Lieutenant Colonel John Murray Prain (1902–1985) was a British Yeomanry officer in the Second World War and prominent Scottish businessman.

==Family life==
He lived at Longrigg, St. Andrews, Fife, Scotland and married Lorina Helen Elspeth Skene. They had two children, Philip James Murray Prain (born November 1936) and Tessa Helen Murray Prain (born 28 January 1940).

==Education and early life==
Educated at Charterhouse and Clare College, University of Cambridge.

==Military service==
Commissioned into the Cupar Section of the Fife and Forfar Yeomanry which was part of the Territorial Army and by 1935 he was a captain.

Mobilized to serve in World War II, he saw action with his Regiment in Belgium and France in 1940 as part of the BEF. He commanded his regiment during the retreat to Dunkirk, after the commanding officer had been killed. He was wounded in action in France, 1940 and awarded the DSO the same year.

He was transferred to Special Operations Executive (SOE) in 1941, where he stayed for two years before taking a post as General Staff Officer from 1943 to 1944.

He was awarded Territorial Decoration, 1943 and promoted to Lt Col. With his first command being the Royal Armoured Corps Officer Cadet Training Unit at the Royal Military College Sandhurst, 1944–1945.

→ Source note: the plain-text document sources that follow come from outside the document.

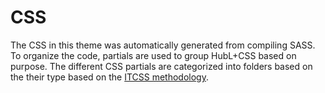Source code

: CSS
===

The CSS in this theme was automatically generated from compiling SASS. To organize the code, partials are used to group HubL+CSS based on purpose. The different CSS partials are categorized into folders based on the their type based on the [ITCSS methodology](https://www.creativebloq.com/web-design/manage-large-css-projects-itcss-101517528).

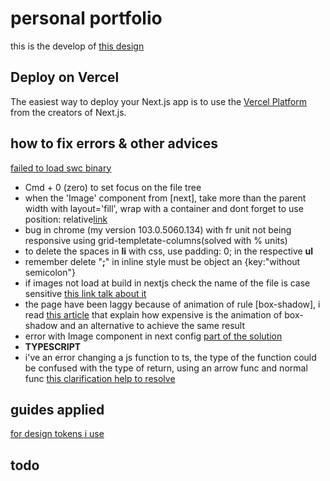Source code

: # personal portfolio

this is the develop of [this design](https://www.figma.com/proto/AOKSFKoqjC7DLshc7Uu3Oo/web-portfolio?page-id=0%3A1&node-id=2%3A3&viewport=241%2C48%2C0.79&scaling=scale-down)

## Deploy on Vercel

The easiest way to deploy your Next.js app is to use the [Vercel Platform](https://vercel.com/new?utm_medium=default-template&filter=next.js&utm_source=create-next-app&utm_campaign=create-next-app-readme) from the creators of Next.js.

## how to fix errors & other advices

[failed to load swc binary](https://stackoverflow.com/questions/69816589/next-failed-to-load-swc-binary)

- Cmd + 0 (zero) to set focus on the file tree
- when the 'Image' component from [next], take more than the parent width with layout='fill', wrap with a container and dont forget to use position: relative[link](https://stackoverflow.com/questions/68920647/how-to-add-border-radius-to-next-js-image)
- bug in chrome (my version 103.0.5060.134) with fr unit not being responsive using grid-templetate-columns(solved with % units)
- to delete the spaces in **li** with css, use padding: 0; in the respective **ul**
- remember delete "**;**" in inline style must be object an {key:"without semicolon"}  
- if images not load at build in nextjs check the name of the file is case sensitive [this link talk about it](https://stackoverflow.com/questions/70797559/next-image-not-loading-in-production/70916637)
- the page have been laggy because of animation of rule [box-shadow], i read [this article](https://tobiasahlin.com/blog/how-to-animate-box-shadow/) that explain how expensive is the animation of box-shadow and an alternative to achieve the same result
- error with Image component in next config [part of the solution](https://stackoverflow.com/questions/69735652/nextjs-image-component-complaining-that-the-host-is-not-added-to-config-but-it)
- **TYPESCRIPT**
- i've an error changing a js function to ts, the type of the function could be confused with the type of return, using an arrow func and normal func [this clarification help to resolve](https://stackoverflow.com/questions/67213681/typescript-returns-error-when-a-function-type-is-functionalcomponent-but-not-fo)

## guides applied

[for design tokens i use](https://www.smashingmagazine.com/2021/07/global-local-styling-nextjs/)

## todo
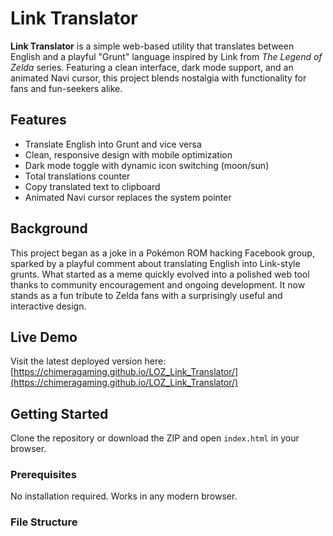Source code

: # Link Translator

**Link Translator** is a simple web-based utility that translates between English and a playful "Grunt" language inspired by Link from *The Legend of Zelda* series. Featuring a clean interface, dark mode support, and an animated Navi cursor, this project blends nostalgia with functionality for fans and fun-seekers alike.

## Features

- Translate English into Grunt and vice versa
- Clean, responsive design with mobile optimization
- Dark mode toggle with dynamic icon switching (moon/sun)
- Total translations counter
- Copy translated text to clipboard
- Animated Navi cursor replaces the system pointer

## Background

This project began as a joke in a Pokémon ROM hacking Facebook group, sparked by a playful comment about translating English into Link-style grunts. What started as a meme quickly evolved into a polished web tool thanks to community encouragement and ongoing development. It now stands as a fun tribute to Zelda fans with a surprisingly useful and interactive design.

## Live Demo

Visit the latest deployed version here:  
[https://chimeragaming.github.io/LOZ_Link_Translator/](https://chimeragaming.github.io/LOZ_Link_Translator/)

## Getting Started

Clone the repository or download the ZIP and open `index.html` in your browser.

### Prerequisites

No installation required. Works in any modern browser.

### File Structure

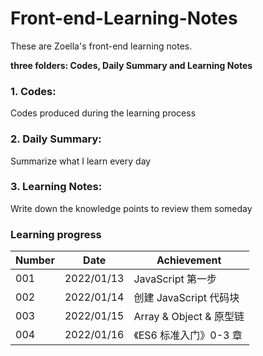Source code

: # Front-end-Learning-Notes

These are Zoella's front-end learning notes.

**three folders: Codes, Daily Summary and Learning Notes**

### 1. Codes: 

Codes produced during the learning process

### 2. Daily Summary:

Summarize what I learn every day

### 3. Learning Notes:

Write down the knowledge points to review them someday



### Learning progress

| Number | Date       | Achievement             |
| ------ | ---------- | ----------------------- |
| 001    | 2022/01/13 | JavaScript 第一步       |
| 002    | 2022/01/14 | 创建 JavaScript 代码块  |
| 003    | 2022/01/15 | Array & Object & 原型链 |
| 004    | 2022/01/16 | 《ES6 标准入门》0-3 章  |

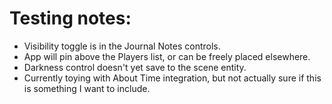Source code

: # Testing notes:

- Visibility toggle is in the Journal Notes controls.
- App will pin above the Players list, or can be freely placed elsewhere.
- Darkness control doesn't yet save to the scene entity.
- Currently toying with About Time integration, but not actually sure if this is something I want to include.
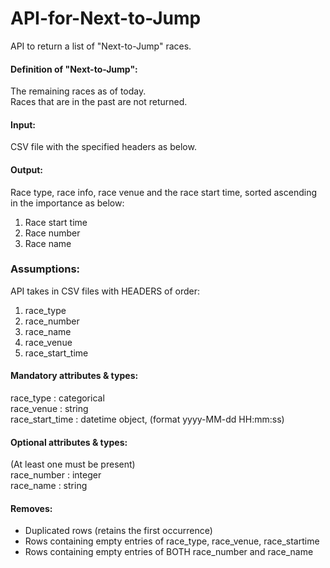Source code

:# API-for-Next-to-Jump
API to return a list of "Next-to-Jump" races. 

#### Definition of "Next-to-Jump":
The remaining races as of today. <br />
Races that are in the past are not returned. <br />

#### Input:
CSV file with the specified headers as below. <br />

#### Output:
Race type, race info, race venue and the race start time, sorted ascending in the importance as below: <br />
1. Race start time
2. Race number
3. Race name

### Assumptions:
API takes in CSV files with HEADERS of order: <br />
1. race_type
2. race_number
3. race_name
4. race_venue
5. race_start_time

#### Mandatory attributes & types:
race_type       : categorical <br />
race_venue      : string <br />
race_start_time : datetime object, (format yyyy-MM-dd HH:mm:ss) <br />

#### Optional attributes & types:
(At least one must be present) <br />
race_number     : integer <br />
race_name       : string <br />

#### Removes:
- Duplicated rows (retains the first occurrence)
- Rows containing empty entries of race_type, race_venue, race_startime
- Rows containing empty entries of BOTH race_number and race_name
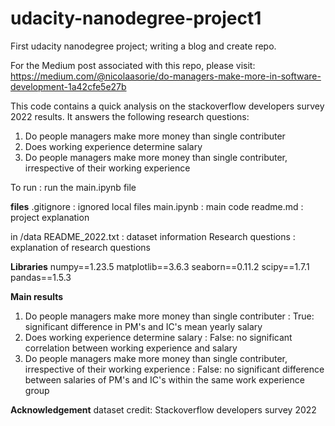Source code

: # udacity-nanodegree-project1

First udacity nanodegree project; writing a blog and create repo.

For the Medium post associated with this repo, please visit: https://medium.com/@nicolaasorie/do-managers-make-more-in-software-development-1a42cfe5e27b

This code contains a quick analysis on the stackoverflow developers survey 2022 results. It answers the following research questions:

1) Do people managers make more money than single contributer
2) Does working experience determine salary
3) Do people managers make more money than single contributer, irrespective of their working experience

To run : run the main.ipynb file

**files**
.gitignore : ignored local files
main.ipynb : main code
readme.md  : project explanation

in /data
README_2022.txt         : dataset information
Research questions      : explanation of research questions


**Libraries**
numpy==1.23.5
matplotlib==3.6.3
seaborn==0.11.2
scipy==1.7.1
pandas==1.5.3

**Main results**
1) Do people managers make more money than single contributer : True: significant difference in PM's and IC's mean yearly salary
2) Does working experience determine salary : False: no significant correlation between working experience and salary
3) Do people managers make more money than single contributer, irrespective of their working experience : False: no significant difference between salaries of PM's and IC's within the same work experience group

**Acknowledgement**
dataset credit: Stackoverflow developers survey 2022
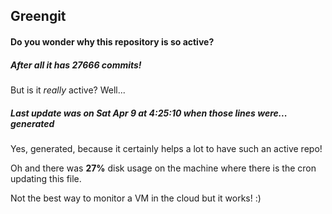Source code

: ## Greengit

#### Do you wonder why this repository is so active?

##### After all it has 27666 commits!

But is it *really* active? Well...

##### Last update was on Sat Apr 9 at 4:25:10 when those lines were... generated

Yes, generated, because it certainly helps a lot to have such an active repo!

Oh and there was **27%** disk usage on the machine
where there is the cron updating this file.

Not the best way to monitor a VM in the cloud but it works! :)
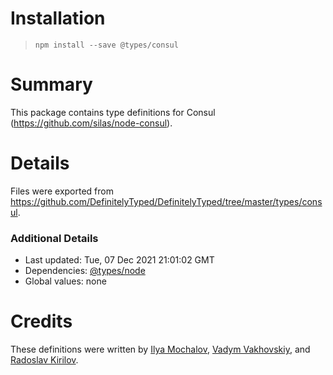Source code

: # Installation
> `npm install --save @types/consul`

# Summary
This package contains type definitions for Consul (https://github.com/silas/node-consul).

# Details
Files were exported from https://github.com/DefinitelyTyped/DefinitelyTyped/tree/master/types/consul.

### Additional Details
 * Last updated: Tue, 07 Dec 2021 21:01:02 GMT
 * Dependencies: [@types/node](https://npmjs.com/package/@types/node)
 * Global values: none

# Credits
These definitions were written by [Ilya Mochalov](https://github.com/chrootsu), [Vadym Vakhovskiy](https://github.com/vadim-v), and [Radoslav Kirilov](https://github.com/smoke).

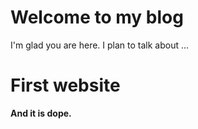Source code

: # Welcome to my blog

I'm glad you are here. I plan to talk about ...

# First website
__And it is dope.__
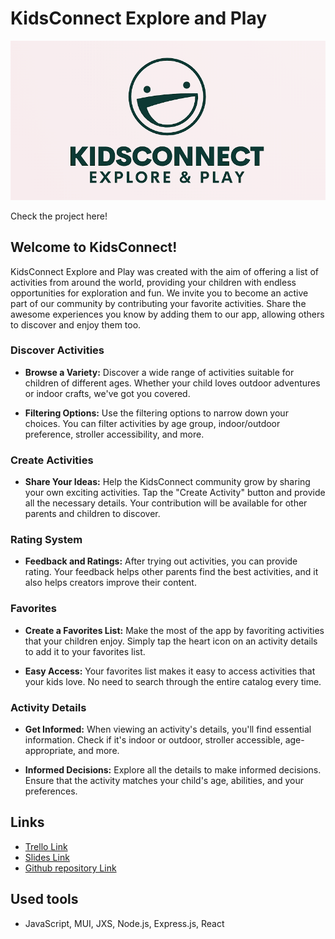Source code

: # KidsConnect Explore and Play 

![KidsConnect Logo](/assets/logo2.png)

Check the project here!

## Welcome to KidsConnect!

KidsConnect Explore and Play was created with the aim of offering a list of activities from around the world, providing your children with endless opportunities for exploration and fun. We invite you to become an active part of our community by contributing your favorite activities. Share the awesome experiences you know by adding them to our app, allowing others to discover and enjoy them too.

### Discover Activities

- **Browse a Variety:** Discover a wide range of activities suitable for children of different ages. Whether your child loves outdoor adventures or indoor crafts, we've got you covered.

- **Filtering Options:** Use the filtering options to narrow down your choices. You can filter activities by age group, indoor/outdoor preference, stroller accessibility, and more.

### Create Activities

- **Share Your Ideas:** Help the KidsConnect community grow by sharing your own exciting activities. Tap the "Create Activity" button and provide all the necessary details. Your contribution will be available for other parents and children to discover.

### Rating System

- **Feedback and Ratings:** After trying out activities, you can provide rating. Your feedback helps other parents find the best activities, and it also helps creators improve their content.

### Favorites

- **Create a Favorites List:** Make the most of the app by favoriting activities that your children enjoy. Simply tap the heart icon on an activity details to add it to your favorites list.

- **Easy Access:** Your favorites list makes it easy to access activities that your kids love. No need to search through the entire catalog every time.

### Activity Details

- **Get Informed:** When viewing an activity's details, you'll find essential information. Check if it's indoor or outdoor, stroller accessible, age-appropriate, and more.

- **Informed Decisions:** Explore all the details to make informed decisions. Ensure that the activity matches your child's age, abilities, and your preferences.

## Links
- [Trello Link](https://trello.com/b/Dg8I4y1C/kidsconnect-explore-play)
- [Slides Link](https://docs.google.com/presentation/d/1C7RCGNCp4GQ2grcZDPDyAW-VRrIWoDHnQsYQmK-a3Lw/edit#slide=id.g27ded414c22_0_1)
- [Github repository Link](https://github.com/Ironhack-Final-Project-KidsApp) 

## Used tools
- JavaScript, MUI, JXS, Node.js, Express.js, React
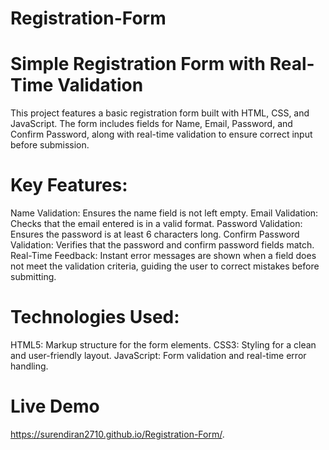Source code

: # Registration-Form

# Simple Registration Form with Real-Time Validation

This project features a basic registration form built with HTML, CSS, and JavaScript. The form includes fields for Name, Email, Password, and Confirm Password, along with real-time validation to ensure correct input before submission.

# Key Features:

Name Validation: Ensures the name field is not left empty.
Email Validation: Checks that the email entered is in a valid format.
Password Validation: Ensures the password is at least 6 characters long.
Confirm Password Validation: Verifies that the password and confirm password fields match.
Real-Time Feedback: Instant error messages are shown when a field does not meet the validation criteria, guiding the user to correct mistakes before submitting.

# Technologies Used:

HTML5: Markup structure for the form elements.
CSS3: Styling for a clean and user-friendly layout.
JavaScript: Form validation and real-time error handling.

# Live Demo
https://surendiran2710.github.io/Registration-Form/.
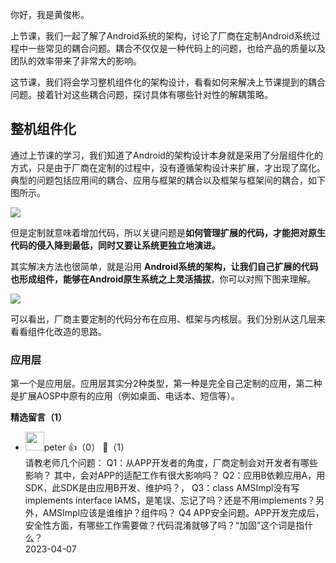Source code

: 你好，我是黄俊彬。

上节课，我们一起了解了Android系统的架构，讨论了厂商在定制Android系统过程中一些常见的耦合问题。耦合不仅仅是一种代码上的问题，也给产品的质量以及团队的效率带来了非常大的影响。

这节课，我们将会学习整机组件化的架构设计，看看如何来解决上节课提到的耦合问题。接着针对这些耦合问题，探讨具体有哪些针对性的解耦策略。

## 整机组件化

通过上节课的学习，我们知道了Android的架构设计本身就是采用了分层组件化的方式，只是由于厂商在定制的过程中，没有遵循架构设计来扩展，才出现了腐化。典型的问题包括应用间的耦合、应用与框架的耦合以及框架与框架间的耦合，如下图所示。

![](https://static001.geekbang.org/resource/image/4e/20/4eb94098fa466064d2d1d6e274f1d120.jpg?wh=2692x1968)

但是定制就意味着增加代码，所以关键问题是**如何管理扩展的代码，才能把对原生代码的侵入降到最低，同时又要让系统更独立地演进。**

其实解决方法也很简单，就是沿用 **Android系统的架构，让我们自己扩展的代码也形成组件，能够在Android原生系统之上灵活插拔**，你可以对照下图来理解。

![](https://static001.geekbang.org/resource/image/76/bf/762705dc7d9161eddd328d736ff186bf.jpg?wh=2637x1968)

可以看出，厂商主要定制的代码分布在应用、框架与内核层。我们分别从这几层来看看组件化改造的思路。

### 应用层

第一个是应用层。应用层其实分2种类型，第一种是完全自己定制的应用，第二种是扩展AOSP中原有的应用（例如桌面、电话本、短信等）。
<div><strong>精选留言（1）</strong></div><ul>
<li><img src="https://static001.geekbang.org/account/avatar/00/10/25/87/f3a69d1b.jpg" width="30px"><span>peter</span> 👍（0） 💬（1）<div>请教老师几个问题：
Q1：从APP开发者的角度，厂商定制会对开发者有哪些影响？ 其中，会对APP的适配工作有很大影响吗？
Q2：应用B依赖应用A，用SDK，此SDK是由应用B开发、维护吗？，
Q3：class AMSImpl没有写implements interface IAMS，是笔误、忘记了吗？还是不用implements？另外，AMSImpl应该是谁维护？组件吗？
Q4 APP安全问题。APP开发完成后，安全性方面，有哪些工作需要做？代码混淆就够了吗？“加固”这个词是指什么？</div>2023-04-07</li><br/>
</ul>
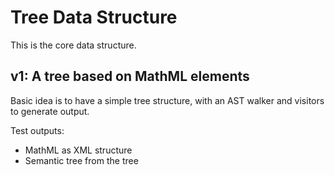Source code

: # Tree Data Structure

This is the core data structure.

## v1: A tree based on MathML elements

Basic idea is to have a simple tree structure, with an AST walker and visitors
to generate output.

Test outputs:
* MathML as XML structure
* Semantic tree from the tree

He returned to his Regiment the Fife and Forfar Yeomanry after the war and eventually commanded it as until 1948 as a Territorial Army officer while he began his business career.

==Business career==
He started his business career with the long-established family firm of James Prain & Sons, jute manufacturers in Dundee. He spent much time working in a voluntary capacity assisting with business arbitration courts and the promotion of British industry

He worked for the following companies:
- Chairman, James Prain and Sons Ltd, Dundee, until 1956
- Member, Jute Working Party, 1946–1948
- Member, Scottish Committee, Industrial and Commercial Finance Corporation, 1946–1955
- Vice Chairman, Caird (Dundee) Ltd, 1956–1964
- Director, Tayside Floorcloth Company Ltd, 1946–1969
- Director, Alliance Trust Company Ltd, 1946–1973
- Chairman, Jute Importers Association, 1947–1949
- Director, The Scottish Life Assurance Company Ltd, 1949–1972
- Chairman, Association of Jute Spinners and Manufacturers, 1950–1952
- Part-time Member, Scottish Gas Board, 1952–1956
- Director, Royal Bank of Scotland, 1955–1971

==Other Positions Held==
- Member, Employers' Panel, Industrial Court, 1959–1971
- Member, Industrial Arbitration Board, 1971–1972
- Chairman, Dundee District Committee, Scottish Board for Industry, 1948–1962
- Member, Employers' Panel, Industrial Disputes Tribunal, 1952–1959

==Honours and Titles==
He was decorated with the award of Companion of the Distinguished Service Order (DSO).
He was invested as an Officer in the Order of the British Empire (OBE) in 1956.
He held the office of Deputy Lieutenant (DL) in the County of Fife from 1958.
Member of Queen's Bodyguard for Scotland, the Royal Company of Archers.
Honorary President, Fife and Kinross Area Council, Royal British Legion (Scotland).